La police a tué, hier, au moins deux terroristes dans un appartement «conspiratif». Le mystère règne à propos du commanditaire présumé des attentats

À Saint-Denis, les forces de l’ordre ont mené une opération de grande envergure, des snipers se cachant même sur les hauteurs d’une basilique. Keystone

Christophe Cornevin

Après l’épouvante, l’assaut final, puis la sidération. Depuis cinq jours, la traque hors norme menée pour neutraliser les complices des sept kamikazes qui ont frappé le cœur de la région parisienne, avec un bilan encore provisoire de 129 morts identifiés, devait déboucher sur l’interpellation de deux «cibles prioritaires» en cavale. A savoir Salah Abdeslam et un neuvième kamikaze, tous deux impliqués dans les fusillades qui ont ensanglanté les terrasses des cafés des Xe et XIe arrondissement. Il n’en a rien été.

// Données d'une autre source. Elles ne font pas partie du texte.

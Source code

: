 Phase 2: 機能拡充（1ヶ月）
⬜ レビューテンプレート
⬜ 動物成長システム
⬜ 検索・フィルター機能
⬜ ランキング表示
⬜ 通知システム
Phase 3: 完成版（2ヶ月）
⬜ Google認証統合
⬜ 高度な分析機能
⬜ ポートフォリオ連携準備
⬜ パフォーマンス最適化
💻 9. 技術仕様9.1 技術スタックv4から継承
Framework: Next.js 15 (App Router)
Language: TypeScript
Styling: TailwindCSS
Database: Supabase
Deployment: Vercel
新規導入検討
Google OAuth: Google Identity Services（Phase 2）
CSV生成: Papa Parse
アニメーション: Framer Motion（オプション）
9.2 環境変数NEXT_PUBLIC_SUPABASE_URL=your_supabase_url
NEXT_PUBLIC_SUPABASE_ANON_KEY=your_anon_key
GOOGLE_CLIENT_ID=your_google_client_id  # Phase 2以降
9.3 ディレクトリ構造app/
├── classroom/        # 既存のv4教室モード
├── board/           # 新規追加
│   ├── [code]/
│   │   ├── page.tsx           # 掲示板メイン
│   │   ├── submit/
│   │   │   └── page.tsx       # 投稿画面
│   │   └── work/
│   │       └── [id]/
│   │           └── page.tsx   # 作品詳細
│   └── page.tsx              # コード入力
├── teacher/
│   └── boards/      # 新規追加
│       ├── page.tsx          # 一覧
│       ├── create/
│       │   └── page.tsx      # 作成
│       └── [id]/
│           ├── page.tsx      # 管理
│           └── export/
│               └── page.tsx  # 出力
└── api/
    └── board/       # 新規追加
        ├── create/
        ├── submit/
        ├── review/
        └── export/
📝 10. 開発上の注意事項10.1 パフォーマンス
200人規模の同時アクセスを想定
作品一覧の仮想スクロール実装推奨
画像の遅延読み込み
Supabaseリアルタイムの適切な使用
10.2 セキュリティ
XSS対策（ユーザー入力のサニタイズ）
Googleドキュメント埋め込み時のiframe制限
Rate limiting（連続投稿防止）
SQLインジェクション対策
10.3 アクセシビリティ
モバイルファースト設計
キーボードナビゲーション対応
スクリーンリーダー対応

C’est un extravagant nid de terroristes, l’un des plus venimeux que la France n’ait jamais abrités en son sein, qui a été mis au jour en plein quartier historique de Saint-Denis, à moins d’un kilomètre du stade de France, visé par trois opérations suicides. La cellule était composée de sept islamistes, vraisemblablement passés par les camps d’entraînement de l’Etat islamique, qui a revendiqué les attaques.

Au moins deux sont morts, dont la première femme kamikaze à périr sur le sol français. Cinq ont été interpellés, après avoir été «extraits» de force par les unités d’élite ou retrouvés tapis dans les décombres de leur appartement transformé en Fort Chabrol. Parmi eux pourrait figurer, à la stupeur générale, Abdelhamid Abaaoud, inspirateur ou commanditaire présumé des huit attaques coordonnées en 33 minutes.

Analyse ADN en cours

Fossoyeur, puis sergent recruteur de l’Etat islamique avant d’être érigé comme une figure emblématique du djihadisme européen, celui qui s’affichait dans les images de propagande sous le nom guerrier d’«Abou Omar al-Baljiki» serait venu en personne s’installer aux portes même de la capitale pour superviser les équipées barbares.

S’il ne figure pas au nombre des gardés à vue, son empreinte ADN est en cours de comparaison avec les échantillons génétiques prélevés sur les cadavres et débris de corps des terroristes neutralisés hier soir.

La chasse à l’homme s’est accélérée mardi soir, lorsque, a révélé le procureur de la République de Paris, François Molins, «beaucoup de travail a été effectué et a permis d’obtenir par la téléphonie, les surveillances et les témoignages des éléments qui pouvaient laisser penser que le nommé Abaaoud était susceptible de se trouver dans un appartement conspiratif, à Saint-Denis».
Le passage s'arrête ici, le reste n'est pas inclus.